## HOW TO COMPLETE THIS TASK
This exercise asks for a copy of each line in the records below with the word "align" in it.
(Beginning of MATERIAL SUPPLIED)
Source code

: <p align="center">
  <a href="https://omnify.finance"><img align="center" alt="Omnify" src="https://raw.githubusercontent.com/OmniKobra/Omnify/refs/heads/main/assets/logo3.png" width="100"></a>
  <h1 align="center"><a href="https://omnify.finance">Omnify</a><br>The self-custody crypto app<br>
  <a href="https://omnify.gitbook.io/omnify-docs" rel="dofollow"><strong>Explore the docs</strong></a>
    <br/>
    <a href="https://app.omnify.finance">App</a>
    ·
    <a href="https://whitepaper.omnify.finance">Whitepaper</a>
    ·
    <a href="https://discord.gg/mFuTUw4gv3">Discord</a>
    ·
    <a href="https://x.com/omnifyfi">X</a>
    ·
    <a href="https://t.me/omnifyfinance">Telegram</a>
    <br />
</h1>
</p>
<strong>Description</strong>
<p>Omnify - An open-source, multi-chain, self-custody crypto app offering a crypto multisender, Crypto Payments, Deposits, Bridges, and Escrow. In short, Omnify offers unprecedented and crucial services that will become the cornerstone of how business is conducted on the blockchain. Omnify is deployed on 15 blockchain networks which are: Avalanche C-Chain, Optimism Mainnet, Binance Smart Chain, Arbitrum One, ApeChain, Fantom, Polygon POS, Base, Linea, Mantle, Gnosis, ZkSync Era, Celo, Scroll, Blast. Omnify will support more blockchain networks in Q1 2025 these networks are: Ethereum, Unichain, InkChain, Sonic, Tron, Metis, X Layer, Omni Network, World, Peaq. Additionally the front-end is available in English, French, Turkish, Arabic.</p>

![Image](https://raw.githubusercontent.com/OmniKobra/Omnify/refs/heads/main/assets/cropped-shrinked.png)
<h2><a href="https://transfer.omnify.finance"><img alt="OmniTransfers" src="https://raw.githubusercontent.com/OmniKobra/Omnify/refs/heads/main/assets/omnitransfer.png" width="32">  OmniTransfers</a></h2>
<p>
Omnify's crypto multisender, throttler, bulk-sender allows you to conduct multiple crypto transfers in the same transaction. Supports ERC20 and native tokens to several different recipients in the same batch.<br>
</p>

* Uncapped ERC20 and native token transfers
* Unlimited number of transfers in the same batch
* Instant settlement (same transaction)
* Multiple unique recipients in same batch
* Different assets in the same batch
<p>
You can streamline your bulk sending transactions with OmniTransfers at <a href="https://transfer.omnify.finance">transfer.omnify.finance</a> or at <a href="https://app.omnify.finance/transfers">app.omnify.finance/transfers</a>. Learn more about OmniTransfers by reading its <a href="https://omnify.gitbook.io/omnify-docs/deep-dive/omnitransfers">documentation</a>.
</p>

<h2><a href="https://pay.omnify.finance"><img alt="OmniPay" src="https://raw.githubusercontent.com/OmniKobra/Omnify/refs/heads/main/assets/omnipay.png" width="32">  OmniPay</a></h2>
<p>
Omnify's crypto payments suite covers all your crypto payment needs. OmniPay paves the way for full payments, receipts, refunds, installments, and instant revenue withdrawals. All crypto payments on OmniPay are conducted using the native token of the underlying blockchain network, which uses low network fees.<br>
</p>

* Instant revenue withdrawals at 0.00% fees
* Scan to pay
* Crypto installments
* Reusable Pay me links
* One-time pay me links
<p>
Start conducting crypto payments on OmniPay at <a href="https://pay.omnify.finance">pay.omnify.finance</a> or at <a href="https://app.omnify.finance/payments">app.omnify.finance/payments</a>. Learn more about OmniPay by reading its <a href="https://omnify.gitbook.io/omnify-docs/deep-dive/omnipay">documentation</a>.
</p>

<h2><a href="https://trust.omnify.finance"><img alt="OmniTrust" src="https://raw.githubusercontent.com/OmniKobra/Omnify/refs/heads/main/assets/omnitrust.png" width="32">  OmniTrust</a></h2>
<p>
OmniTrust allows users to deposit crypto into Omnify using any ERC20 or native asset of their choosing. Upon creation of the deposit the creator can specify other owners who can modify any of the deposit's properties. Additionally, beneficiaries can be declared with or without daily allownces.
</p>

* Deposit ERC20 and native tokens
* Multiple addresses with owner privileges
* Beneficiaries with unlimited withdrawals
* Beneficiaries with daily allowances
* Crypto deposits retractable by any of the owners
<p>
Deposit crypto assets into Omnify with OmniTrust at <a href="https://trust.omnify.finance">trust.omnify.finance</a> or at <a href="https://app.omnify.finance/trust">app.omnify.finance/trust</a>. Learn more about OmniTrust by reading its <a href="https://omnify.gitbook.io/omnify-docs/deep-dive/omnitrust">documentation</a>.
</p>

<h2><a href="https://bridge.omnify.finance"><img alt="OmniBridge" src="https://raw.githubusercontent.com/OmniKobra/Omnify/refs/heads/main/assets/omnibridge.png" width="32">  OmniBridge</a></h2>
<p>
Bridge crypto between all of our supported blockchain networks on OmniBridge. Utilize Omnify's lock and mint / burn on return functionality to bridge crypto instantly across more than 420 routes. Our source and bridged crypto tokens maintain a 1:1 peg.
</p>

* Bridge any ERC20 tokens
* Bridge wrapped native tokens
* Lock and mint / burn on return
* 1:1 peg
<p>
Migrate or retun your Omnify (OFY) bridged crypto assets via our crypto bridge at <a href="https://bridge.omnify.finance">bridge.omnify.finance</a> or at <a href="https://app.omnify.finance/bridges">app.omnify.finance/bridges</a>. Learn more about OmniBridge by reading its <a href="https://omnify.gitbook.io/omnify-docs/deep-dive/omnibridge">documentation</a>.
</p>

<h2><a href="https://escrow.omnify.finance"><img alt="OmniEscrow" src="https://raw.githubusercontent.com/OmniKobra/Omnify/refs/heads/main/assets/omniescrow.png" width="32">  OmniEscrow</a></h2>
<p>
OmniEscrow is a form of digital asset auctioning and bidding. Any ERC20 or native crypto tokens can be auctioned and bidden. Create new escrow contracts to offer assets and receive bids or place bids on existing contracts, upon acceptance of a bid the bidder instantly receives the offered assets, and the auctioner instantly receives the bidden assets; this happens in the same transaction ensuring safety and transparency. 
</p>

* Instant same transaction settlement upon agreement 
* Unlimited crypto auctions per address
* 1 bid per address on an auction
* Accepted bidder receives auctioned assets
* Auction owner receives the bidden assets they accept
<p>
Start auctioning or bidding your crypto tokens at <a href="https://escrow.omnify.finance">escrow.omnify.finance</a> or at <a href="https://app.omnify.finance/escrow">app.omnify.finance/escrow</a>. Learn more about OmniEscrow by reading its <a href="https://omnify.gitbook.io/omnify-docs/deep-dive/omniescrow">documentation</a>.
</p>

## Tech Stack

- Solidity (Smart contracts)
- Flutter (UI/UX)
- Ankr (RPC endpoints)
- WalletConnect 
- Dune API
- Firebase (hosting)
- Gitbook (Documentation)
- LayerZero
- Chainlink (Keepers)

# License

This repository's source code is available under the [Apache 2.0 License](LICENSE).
(End of MATERIAL SUPPLIED)
## YOUR SOLUTION
: <p align="center">
  <a href="https://omnify.finance"><img align="center" alt="Omnify" src="https://raw.githubusercontent.com/OmniKobra/Omnify/refs/heads/main/assets/logo3.png" width="100"></a>
  <h1 align="center"><a href="https://omnify.finance">Omnify</a><br>The self-custody crypto app<br>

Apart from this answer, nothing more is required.